Accanto a queste previsioni che impongono, come detto, l’innalzamento dei livelli di “qualificazione” delle imprese e/o dei lavoratori autonomi che legittimamente possano svolgere i lavori in parola, il Dpr si sofferma ampiamente sulla regolamentazione degli appalti, al fine di evitare che tornino a verificarsi in concreto quelle carenze di coordinamento e di informazione tra committenti ed appaltatori che hanno, nel recente passato, determinato la perdita di molte vite. Al riguardo, si prevede che:
prima dell’accesso nei luoghi di lavoro,
tutti i lavoratori che verranno impiegati nelle attività (compreso,eventualmente, il datore di lavoro) siano puntualmente e dettagliatamente informati dal datore di lavoro committente di tutti i rischi che possano essere presenti nell’area di lavoro (compresi quelli legati ai precedenti utilizzi).

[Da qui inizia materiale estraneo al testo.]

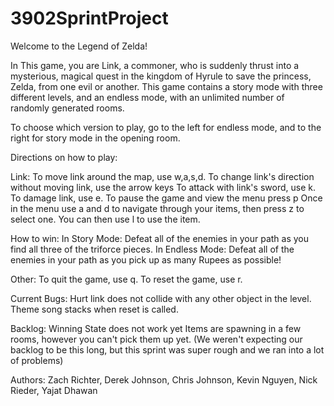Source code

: # 3902SprintProject
Welcome to the Legend of Zelda!

In This game, you are Link, a commoner, who is suddenly thrust into a mysterious, magical quest in the kingdom of Hyrule to save the princess, Zelda, from one evil or another.
This game contains a story mode with three different levels, and an endless mode, with an unlimited number of randomly generated rooms.

To choose which version to play, go to the left for endless mode, and to the right for story mode in the opening room.

Directions on how to play:

Link:
To move link around the map, use w,a,s,d.
To change link's direction without moving link, use the arrow keys
To attack with link's sword, use k.
To damage link, use e.
To pause the game and view the menu press p
Once in the menu use a and d to navigate through your items, then press z to select one.
You can then use l to use the item.

How to win:
In Story Mode: Defeat all of the enemies in your path as you find all three of the triforce pieces.
In Endless Mode: Defeat all of the enemies in your path as you pick up as many Rupees as possible!

Other:
To quit the game, use q.
To reset the game, use r.

Current Bugs:
Hurt link does not collide with any other object in the level.
Theme song stacks when reset is called.

Backlog:
Winning State does not work yet
Items are spawning in a few rooms, however you can't pick them up yet. 
(We weren't expecting our backlog to be this long, but this sprint was super rough and we ran into a lot of problems)

Authors: Zach Richter, Derek Johnson, Chris Johnson, Kevin Nguyen, Nick Rieder, Yajat Dhawan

E’ previsto che tale attività debba essere svolta per un periodo sufficiente e adeguato allo scopo della medesima e, comunque, non inferiore ad un giorno; il datore di lavoro committente individui un proprio rappresentante, adeguatamente formato, addestrato ed edotto di tutti i rischi dell’ambiente
in cui debba svolgersi l’attività dell’impresa appaltatrice o dei lavoratori autonomi, che vigili sulle attività che in tali contesti si realizzino;
durante tutte le fasi delle lavorazioni in ambienti sospetti di inquinamento o “confinati” sia adottata ed efficacemente attuata una procedura di lavoro specificamente diretta a eliminare
o ridurre al minimo i rischi propri di tali attività. Tali procedure potranno anche essere le buone prassi, in corso di approvazione da parte della Commissione consultiva per la salute e sicurezza sul lavoro.